::: Given records

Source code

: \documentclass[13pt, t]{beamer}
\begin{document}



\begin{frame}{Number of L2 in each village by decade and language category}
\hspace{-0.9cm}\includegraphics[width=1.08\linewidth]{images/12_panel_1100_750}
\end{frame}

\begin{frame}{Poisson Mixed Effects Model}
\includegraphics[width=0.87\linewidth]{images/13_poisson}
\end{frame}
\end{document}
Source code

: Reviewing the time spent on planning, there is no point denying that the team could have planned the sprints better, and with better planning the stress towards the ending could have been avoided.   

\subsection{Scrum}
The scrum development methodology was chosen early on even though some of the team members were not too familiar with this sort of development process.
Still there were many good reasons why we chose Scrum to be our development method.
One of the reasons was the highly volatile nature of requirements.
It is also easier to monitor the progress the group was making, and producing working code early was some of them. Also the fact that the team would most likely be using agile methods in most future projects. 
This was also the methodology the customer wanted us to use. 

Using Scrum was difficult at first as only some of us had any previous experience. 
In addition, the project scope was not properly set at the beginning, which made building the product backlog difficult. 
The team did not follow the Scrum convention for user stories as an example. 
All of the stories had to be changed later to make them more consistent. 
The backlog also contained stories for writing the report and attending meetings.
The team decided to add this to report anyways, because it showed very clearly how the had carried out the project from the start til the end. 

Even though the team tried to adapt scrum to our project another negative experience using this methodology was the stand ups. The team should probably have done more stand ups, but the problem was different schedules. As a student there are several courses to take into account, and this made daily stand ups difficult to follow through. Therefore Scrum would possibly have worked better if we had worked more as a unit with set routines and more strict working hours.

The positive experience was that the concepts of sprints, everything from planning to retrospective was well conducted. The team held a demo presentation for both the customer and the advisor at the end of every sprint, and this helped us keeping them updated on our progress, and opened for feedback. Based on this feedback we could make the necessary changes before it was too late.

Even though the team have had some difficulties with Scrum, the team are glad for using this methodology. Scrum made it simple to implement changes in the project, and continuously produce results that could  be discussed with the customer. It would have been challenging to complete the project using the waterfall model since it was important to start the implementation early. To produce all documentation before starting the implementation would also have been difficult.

::::::

Exercise requirements: Check every line of the entries above for the word "them" and report how many lines contain it, giving the number only.

Task response: 3